Hermanek P
Abteilung für Klinische Pathologie, Chirurgischen Universitätsklinik Erlangen.
Leber Magen Darm. 1989 Jul;19(4):169-72, 175-9.
A major revision of the TNM classification has been published in 1987. It eliminates previous differences between the UICC and AJCC versions. The new 4th edition of TNM has been accepted by all national TNM committees and enables international comparisons of data. For gastric carcinoma, the definitions for clinical and pathological primary tumor classification (T, pT) are now identical. The definition of regional lymph nodes has been revised, the stage grouping completely changed. It permits a more reliable estimation of prognosis. For the description of absence or presence of residual tumor after treatment the R classification is recommended.
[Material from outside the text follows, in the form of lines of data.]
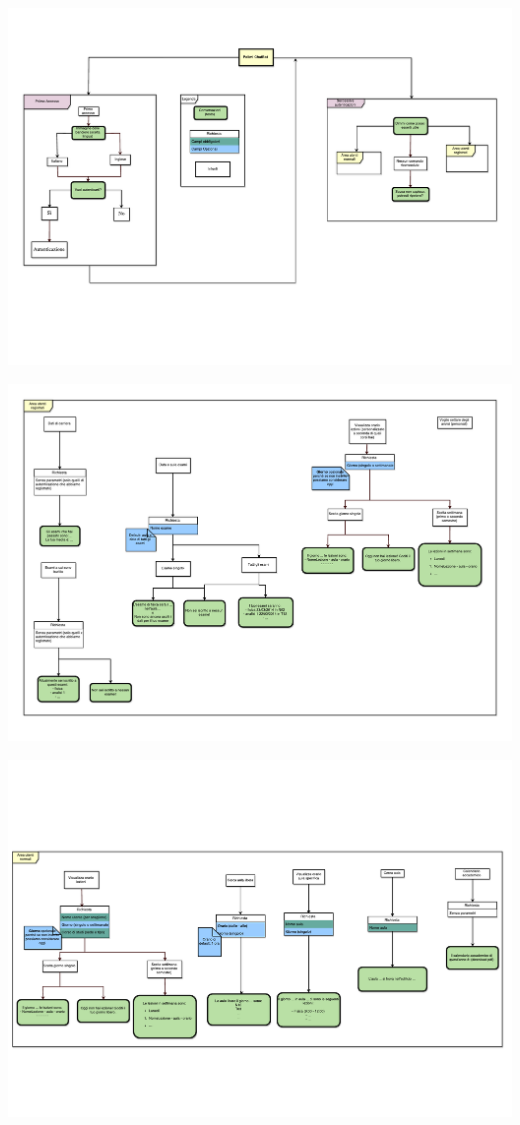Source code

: \documentclass[]{article}
\begin{document}
\pagebreak
\vspace*{-3cm} 
\includegraphics[width=2\textwidth, angle =90 ]{p01}
\thispagestyle{empty}


\vspace*{-3cm}
\hspace*{-2cm} 
\includegraphics[width=2\textwidth, angle =90 ]{p02}
\thispagestyle{empty}


\vspace*{-3cm}
\hspace*{-2cm} 
\includegraphics[width=2\textwidth, angle =90 ]{p03}
\thispagestyle{empty}
\end{document}

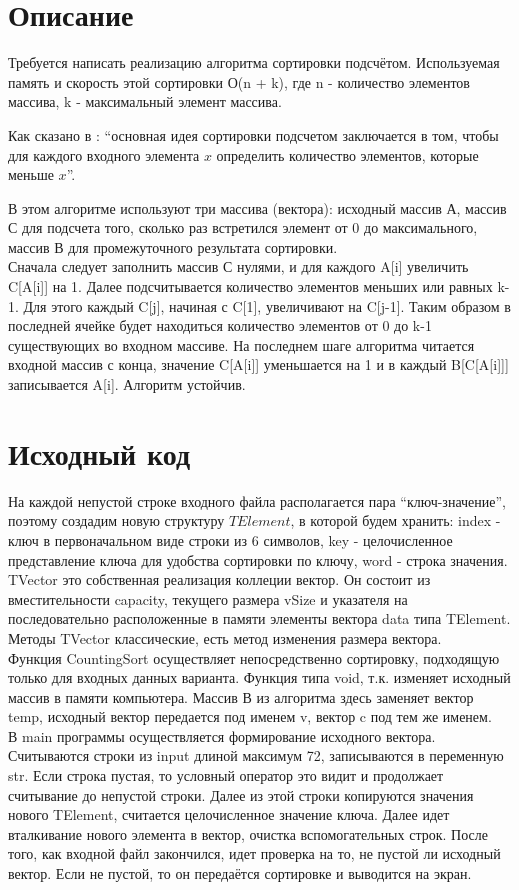 \documentclass[pdf, unicode, 12pt, a4paper,oneside,fleqn]{article}
\begin{document}
\section{Описание}
Требуется написать реализацию алгоритма сортировки подсчётом. Используемая память и скорость этой сортировки О(n + k), где n - количество элементов массива, k - максимальный элемент массива. 

Как сказано в \cite{Kormen}: \enquote{основная идея сортировки подсчетом заключается в том, чтобы для каждого входного 
элемента $x$ определить количество элементов, которые меньше $x$}.

В этом алгоритме используют три массива (вектора): исходный массив А, массив С для подсчета того, сколько раз встретился элемент от 0 до максимального, массив В для промежуточного результата сортировки.  \\
Сначала следует заполнить массив С нулями, и для каждого A[i] увеличить C[A[i]] на 1. Далее подсчитывается количество элементов меньших или равных k-1. Для этого каждый C[j], начиная с C[1], увеличивают на C[j-1]. Таким образом в последней ячейке будет находиться количество элементов от 0 до k-1 существующих во входном массиве. На последнем шаге алгоритма читается входной массив с конца, значение C[A[i]] уменьшается на 1 и в каждый B[C[A[i]]] записывается A[i]. Алгоритм устойчив.

\pagebreak

\section{Исходный код}
На каждой непустой строке входного файла располагается пара \enquote{ключ-значение}, поэтому создадим новую 
структуру $TElement$, в которой будем хранить: index - ключ в первоначальном виде строки из 6 символов, key - целочисленное представление ключа для удобства сортировки по ключу, word - строка значения. \\ TVector это собственная реализация коллеции вектор. Он состоит из вместительности capacity, текущего размера vSize и указателя на последовательно расположенные в памяти элементы вектора data типа TElement. Методы TVector классические, есть метод изменения размера вектора. \\
Функция CountingSort осуществляет непосредственно сортировку, подходящую только для входных данных варианта. Функция типа void, т.к. изменяет исходный массив в памяти компьютера. Массив В из алгоритма здесь заменяет вектор temp, исходный вектор передается под именем v, вектор c под тем же именем. \\
В main программы осуществляется формирование исходного вектора. Считываются строки из input длиной максимум 72, записываются в переменную str. Если строка пустая, то условный оператор это видит и продолжает считывание до непустой строки. Далее из этой строки копируются значения нового TElement, считается целочисленное значение ключа. Далее идет вталкивание нового элемента в вектор, очистка вспомогательных строк. После того, как входной файл закончился, идет проверка на то, не пустой ли исходный вектор. Если не пустой, то он передаётся сортировке и выводится на экран. 
\end{document}
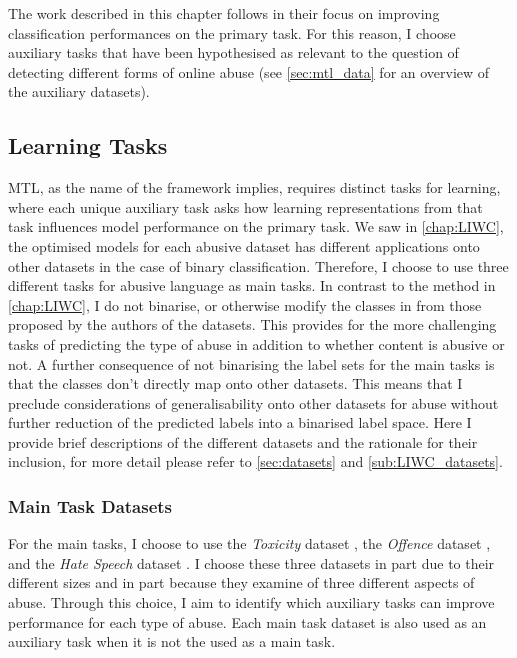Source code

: The work described in this chapter follows \citet{Rajamanickam:2020} in their focus on improving classification performances on the primary task.
For this reason, I choose auxiliary tasks that have been hypothesised as relevant to the question of detecting different forms of online abuse (see \cref{sec:mtl_data} for an overview of the auxiliary datasets).

\subsection{Learning Tasks}\label{sec:mtl_tasks}
MTL, as the name of the framework implies, requires distinct tasks for learning, where each unique auxiliary task asks how learning representations from that task influences model performance on the primary task.
We saw in \cref{chap:LIWC}, the optimised models for each abusive dataset has different applications onto other datasets in the case of binary classification. Therefore, I choose to use three different tasks for abusive language as main tasks.
In contrast to the method in \cref{chap:LIWC}, I do not binarise, or otherwise modify the classes in from those proposed by the authors of the datasets.
This provides for the more challenging tasks of predicting the type of abuse in addition to whether content is abusive or not.
A further consequence of not binarising the label sets for the main tasks is that the classes don't directly map onto other datasets.
This means that I preclude considerations of generalisability onto other datasets for abuse without further reduction of the predicted labels into a binarised label space.
Here I provide brief descriptions of the different datasets and the rationale for their inclusion, for more detail please refer to \cref{sec:datasets} and \cref{sub:LIWC_datasets}.

\subsubsection{Main Task Datasets}
For the main tasks, I choose to use the \textit{Toxicity} dataset \citep{Wulczyn:2017}, the \textit{Offence} dataset \citep{Davidson:2017}, and the \textit{Hate Speech} dataset \citep{Waseem-Hovy:2016}. I choose these three datasets in part due to their different sizes and in part because they examine of three different aspects of abuse.
Through this choice, I aim to identify which auxiliary tasks can improve performance for each type of abuse.
Each main task dataset is also used as an auxiliary task when it is not the used as a main task.

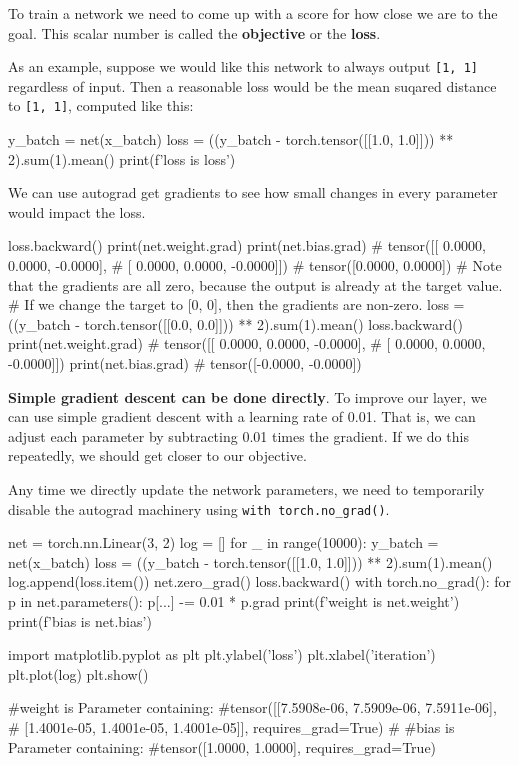 To train a network we need to come up with a score for how close we are to the goal. This scalar number is called the \textbf{objective} or the \textbf{loss}. 

As an example, suppose we would like this network to always output \texttt{[1, 1]} regardless of input. Then a reasonable loss would be the mean suqared distance to \texttt{[1, 1]}, computed like this:
\begin{codeblock}[language=python]
y_batch = net(x_batch)
loss = ((y_batch - torch.tensor([[1.0, 1.0]])) ** 2).sum(1).mean()
print(f'loss is {loss}')
\end{codeblock}

We can use autograd get gradients to see how small changes in every parameter would impact the loss. 

\begin{codeblock}[language=python]
loss.backward()
print(net.weight.grad)
print(net.bias.grad)
# tensor([[ 0.0000,  0.0000, -0.0000],
#        [ 0.0000,  0.0000, -0.0000]])
# tensor([0.0000, 0.0000])
# Note that the gradients are all zero, because the output is already at the target value.
# If we change the target to [0, 0], then the gradients are non-zero.
loss = ((y_batch - torch.tensor([[0.0, 0.0]])) ** 2).sum(1).mean()
loss.backward()
print(net.weight.grad)
# tensor([[ 0.0000,  0.0000, -0.0000],
#        [ 0.0000,  0.0000, -0.0000]])
print(net.bias.grad)
# tensor([-0.0000, -0.0000])
\end{codeblock}

\textbf{Simple gradient descent can be done directly}. To improve our layer, we can use simple gradient descent with a learning rate of 0.01. That is, we can adjust each parameter by subtracting 0.01 times the gradient. If we do this repeatedly, we should get closer to our objective. 

Any time we directly update the network parameters, we need to temporarily disable the autograd machinery using \texttt{with torch.no\_grad()}.

\begin{codeblock}[language=python]
net = torch.nn.Linear(3, 2)
log = []
for _ in range(10000):
    y_batch = net(x_batch)
    loss = ((y_batch - torch.tensor([[1.0, 1.0]])) ** 2).sum(1).mean()
    log.append(loss.item())
    net.zero_grad()
    loss.backward()
    with torch.no_grad():
        for p in net.parameters():
            p[...] -= 0.01 * p.grad
print(f'weight is {net.weight}\n')
print(f'bias is {net.bias}\n')

import matplotlib.pyplot as plt
plt.ylabel('loss')
plt.xlabel('iteration')
plt.plot(log)
plt.show()

#weight is Parameter containing:
#tensor([[7.5908e-06, 7.5909e-06, 7.5911e-06],
#        [1.4001e-05, 1.4001e-05, 1.4001e-05]], requires_grad=True)
#
#bias is Parameter containing:
#tensor([1.0000, 1.0000], requires_grad=True)
\end{codeblock}

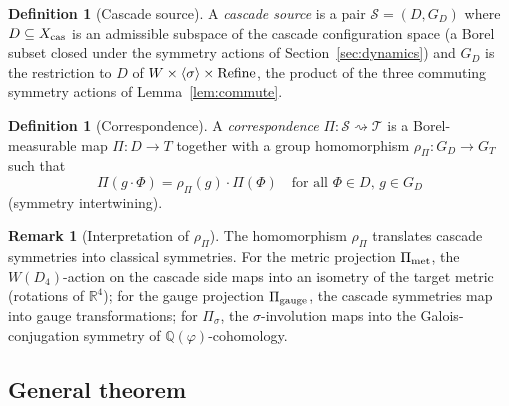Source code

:\documentclass[11pt, a4paper]{amsart}
\theoremstyle{definition}
\newtheorem{definition}[theorem]{Definition}
\newtheorem{remark}[theorem]{Remark}
\newcommand{\R}{\mathbb{R}}
\newcommand{\Q}{\mathbb{Q}}
\newcommand{\pphi}{\varphi}
\newcommand{\cas}{{\rm cas}}
\newcommand{\met}{{\rm met}}
\newcommand{\gge}{{\rm gauge}}
\begin{document}
\begin{definition}[Cascade source]
\label{def:source}
A \emph{cascade source} is a pair
$\mathcal{S} = (D, G_D)$ where $D \subseteq X_\cas$ is an
admissible subspace of the cascade configuration space (a Borel
subset closed under the symmetry actions of
Section~\ref{sec:dynamics}) and $G_D$ is the restriction to $D$ of
$W \times \langle \sigma \rangle \times {\rm Refine}$, the product
of the three commuting symmetry actions of
Lemma~\ref{lem:commute}.
\end{definition}

\begin{definition}[Correspondence]
\label{def:correspondence}
A \emph{correspondence}
$\Pi \colon \mathcal{S} \rightsquigarrow \mathcal{T}$ is a
Borel-measurable map $\Pi \colon D \to T$ together with a
group homomorphism $\rho_\Pi \colon G_D \to G_T$ such that
\[
  \Pi(g \cdot \Phi) = \rho_\Pi(g) \cdot \Pi(\Phi) \quad
    \text{for all } \Phi \in D,\, g \in G_D
\]
(symmetry intertwining).
\end{definition}

\begin{remark}[Interpretation of $\rho_\Pi$]
The homomorphism $\rho_\Pi$ translates cascade symmetries into
classical symmetries. For the metric projection $\Pi_{\met}$, the
$W(D_4)$-action on the cascade side maps into an isometry of the
target metric (rotations of $\R^4$); for the gauge projection
$\Pi_{\gge}$, the cascade symmetries map into gauge
transformations; for $\Pi_\sigma$, the $\sigma$-involution maps
into the Galois-conjugation symmetry of $\Q(\pphi)$-cohomology.
\end{remark}

\subsection{General theorem}
\label{subsec:general-thm}
\end{document}
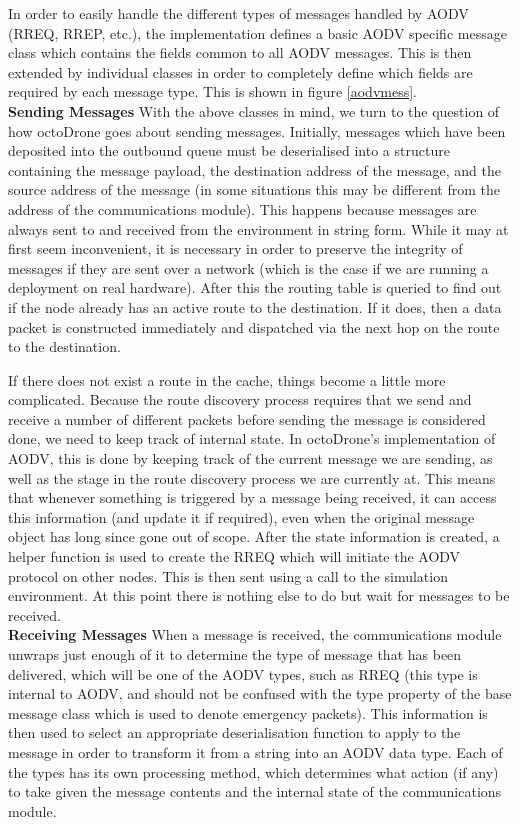 In order to easily handle the different types of messages handled by AODV (RREQ, RREP, etc.), the implementation defines a basic AODV specific message class which contains the fields common to all AODV messages. This is then extended by individual classes in order to completely define which fields are required by each message type. This is shown in figure \ref{aodvmess}.\\

\noindent\textbf{Sending Messages}
With the above classes in mind, we turn to the question of how octoDrone goes about sending messages. Initially, messages which have been deposited into the outbound queue must be deserialised into a structure containing the message payload, the destination address of the message, and the source address of the message (in some situations this may be different from the address of the communications module). This happens because messages are always sent to and received from the environment in string form. While it may at first seem inconvenient, it is necessary in order to preserve the integrity of messages if they are sent over a network (which is the case if we are running a deployment on real hardware). After this the routing table is queried to find out if the node already has an active route to the destination. If it does, then a data packet is constructed immediately and dispatched via the next hop on the route to the destination.

If there does not exist a route in the cache, things become a little more complicated. Because the route discovery process requires that we send and receive a number of different packets before sending the message is considered done, we need to keep track of internal state. In octoDrone's implementation of AODV, this is done by keeping track of the current message we are sending, as well as the stage in the route discovery process we are currently at. This means that whenever something is triggered by a message being received, it can access this information (and update it if required), even when the original message object has long since gone out of scope. After the state information is created, a helper function is used to create the RREQ which will initiate the AODV protocol on other nodes. This is then sent using a call to the simulation environment. At this point there is nothing else to do but wait for messages to be received.\\

\noindent\textbf{Receiving Messages}
When a message is received, the communications module unwraps just enough of it to determine the type of message that has been delivered, which will be one of the AODV types, such as RREQ (this type is internal to AODV, and should not be confused with the type property of the base message class which is used to denote emergency packets). This information is then used to select an appropriate deserialisation function to apply to the message in order to transform it from a string into an AODV data type. Each of the types has its own processing method, which determines what action (if any) to take given the message contents and the internal state of the communications module.

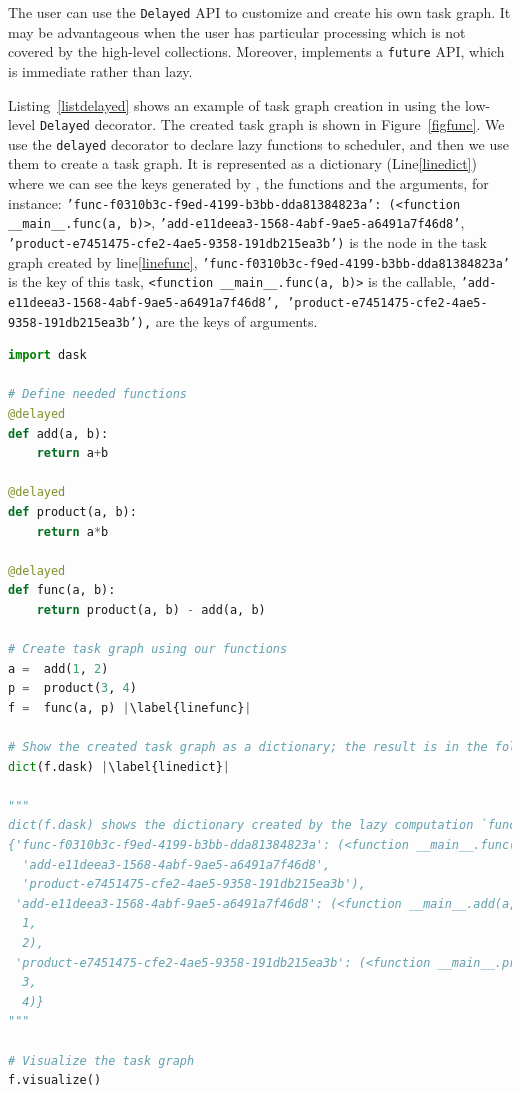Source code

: The user can use the \texttt{Delayed} API to customize and create his own task graph. It may be advantageous when the user has particular processing which is not covered by the high-level collections. 
Moreover, \dask implements a \texttt{future} API, which is immediate rather than lazy. 

Listing~\ref{listdelayed} shows an example of task graph creation in \dask using the low-level \texttt{Delayed} decorator. The created task graph is shown in Figure~\ref{figfunc}. 
We use the \texttt{delayed} decorator to declare lazy functions to \dask scheduler, and then we use them to create a task graph. 
It is represented as a dictionary (Line\ref{linedict}) where we can see the keys generated by \dask, the functions and the arguments, for instance: \texttt{'func-f0310b3c-f9ed-4199-b3bb-dda81384823a': (<function \_\_main\_\_.func(a, b)>}, \texttt{'add-e11deea3-1568-4abf-9ae5-a6491a7f46d8'}, \texttt{'product-e7451475-cfe2-4ae5-9358-191db215ea3b')} is the node in the task graph created by line\ref{linefunc}, \texttt{'func-f0310b3c-f9ed-4199-b3bb-dda81384823a'} is the key of this task, \texttt{<function \_\_main\_\_.func(a, b)>} is the callable, \texttt{'add-e11deea3-1568-4abf-9ae5-a6491a7f46d8',
  'product-e7451475-cfe2-4ae5-9358-191db215ea3b'),} are the keys of arguments. 

\begin{lstlisting}[float=h!, label=listdelayed, language=python, caption=Task graph creation with delayed]
import dask

# Define needed functions
@delayed
def add(a, b):
    return a+b

@delayed 
def product(a, b):
    return a*b

@delayed 
def func(a, b):
    return product(a, b) - add(a, b) 

# Create task graph using our functions 
a =  add(1, 2)
p =  product(3, 4)
f =  func(a, p) |\label{linefunc}|

# Show the created task graph as a dictionary; the result is in the following comment
dict(f.dask) |\label{linedict}|

"""
dict(f.dask) shows the dictionary created by the lazy computation `func` applied to `a` and `p` 
{'func-f0310b3c-f9ed-4199-b3bb-dda81384823a': (<function __main__.func(a, b)>,
  'add-e11deea3-1568-4abf-9ae5-a6491a7f46d8',
  'product-e7451475-cfe2-4ae5-9358-191db215ea3b'),
 'add-e11deea3-1568-4abf-9ae5-a6491a7f46d8': (<function __main__.add(a, b)>,
  1,
  2),
 'product-e7451475-cfe2-4ae5-9358-191db215ea3b': (<function __main__.product(a, b)>,
  3,
  4)}
"""

# Visualize the task graph
f.visualize()

\end{lstlisting}


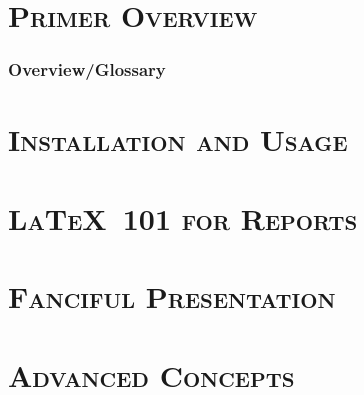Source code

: \def \uswdwmspkg{\texttt{uswdwms} package}

\pagebreak
\part{\textsc{Primer Overview}}

\pagebreak
\section{Overview/Glossary}
\pagebreak
\part{\textsc{Installation and Usage}}

\pagebreak
\part{\textsc{\LaTeX\ 101 for Reports}}

\pagebreak
\part{\textsc{Fanciful Presentation}}

\pagebreak
\part{\textsc{Advanced Concepts}}

\pagebreak

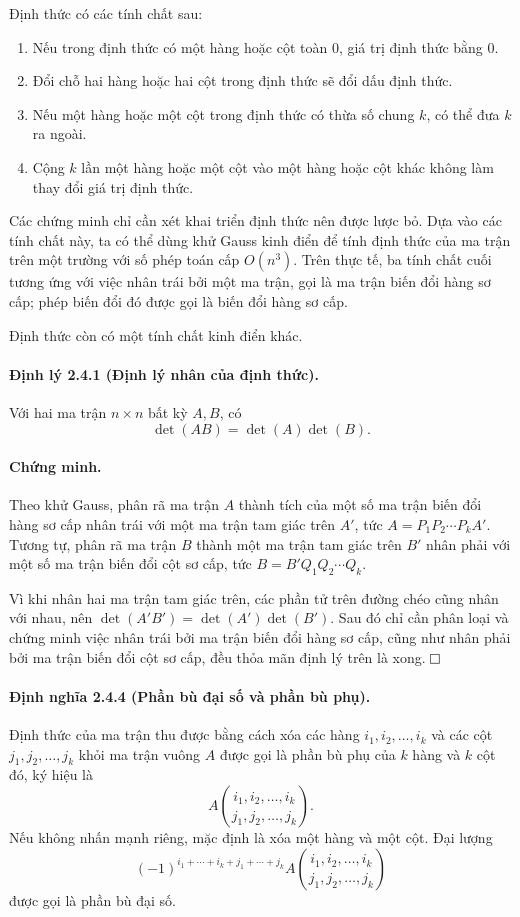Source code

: \documentclass[11pt]{article}
\newcommand{\proofbox}{\ensuremath{\vcenter{\hrule height 0.45pt
  \hbox{\vrule width 0.45pt height 6pt\kern 6pt\vrule width 0.45pt}
  \hrule height 0.45pt}}}
\begin{document}
Định thức có các tính chất sau:
\begin{enumerate}
  \item Nếu trong định thức có một hàng hoặc cột toàn \(0\), giá trị định thức
  bằng \(0\).
  \item Đổi chỗ hai hàng hoặc hai cột trong định thức sẽ đổi dấu định thức.
  \item Nếu một hàng hoặc một cột trong định thức có thừa số chung \(k\), có thể
  đưa \(k\) ra ngoài.
  \item Cộng \(k\) lần một hàng hoặc một cột vào một hàng hoặc cột khác không
  làm thay đổi giá trị định thức.
\end{enumerate}

Các chứng minh chỉ cần xét khai triển định thức nên được lược bỏ. Dựa vào các
tính chất này, ta có thể dùng khử Gauss kinh điển để tính định thức của ma trận
trên một trường với số phép toán cấp \(O(n^3)\). Trên thực tế, ba tính chất cuối
tương ứng với việc nhân trái bởi một ma trận, gọi là ma trận biến đổi hàng sơ
cấp; phép biến đổi đó được gọi là biến đổi hàng sơ cấp.

Định thức còn có một tính chất kinh điển khác.

\paragraph{Định lý 2.4.1 (Định lý nhân của định thức).}
Với hai ma trận \(n\times n\) bất kỳ \(A,B\), có
\[
  \det(AB)=\det(A)\det(B).
\]

\paragraph{Chứng minh.}
Theo khử Gauss, phân rã ma trận \(A\) thành tích của một số ma trận biến đổi
hàng sơ cấp nhân trái với một ma trận tam giác trên \(A'\), tức
\(A=P_1P_2\cdots P_kA'\). Tương tự, phân rã ma trận \(B\) thành một ma trận tam
giác trên \(B'\) nhân phải với một số ma trận biến đổi cột sơ cấp, tức
\(B=B'Q_1Q_2\cdots Q_k\).

Vì khi nhân hai ma trận tam giác trên, các phần tử trên đường chéo cũng nhân
với nhau, nên \(\det(A'B')=\det(A')\det(B')\). Sau đó chỉ cần phân loại và chứng
minh việc nhân trái bởi ma trận biến đổi hàng sơ cấp, cũng như nhân phải bởi ma
trận biến đổi cột sơ cấp, đều thỏa mãn định lý trên là xong. \(\proofbox\)

\paragraph{Định nghĩa 2.4.4 (Phần bù đại số và phần bù phụ).}
Định thức của ma trận thu được bằng cách xóa các hàng
\(i_1,i_2,\ldots,i_k\) và các cột \(j_1,j_2,\ldots,j_k\) khỏi ma trận vuông
\(A\) được gọi là phần bù phụ của \(k\) hàng và \(k\) cột đó, ký hiệu là
\[
  A\binom{i_1,i_2,\ldots,i_k}{j_1,j_2,\ldots,j_k}.
\]
Nếu không nhấn mạnh riêng, mặc định là xóa một hàng và một cột. Đại lượng
\[
  (-1)^{i_1+\cdots+i_k+j_1+\cdots+j_k}
  A\binom{i_1,i_2,\ldots,i_k}{j_1,j_2,\ldots,j_k}
\]
được gọi là phần bù đại số.
\end{document}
The reliability of classifications depends on methods used, therefore the respective requirements are discussed en detail.
1987年发布了TNM分类的重大修订版。它消除了先前国际抗癌联盟(UICC)和美国癌症联合委员会(AJCC)版本之间的差异。新的第4版TNM已被所有国家TNM委员会接受,并能对数据进行国际比较。对于胃癌,临床和病理原发性肿瘤分类(T,pT)的定义现在是相同的。区域淋巴结的定义已经修订,分期分组也完全改变。这使得对预后的估计更加可靠。对于治疗后残留肿瘤有无情况的描述,建议采用R分类。分类的可靠性取决于所使用的方法,因此将详细讨论各自的要求。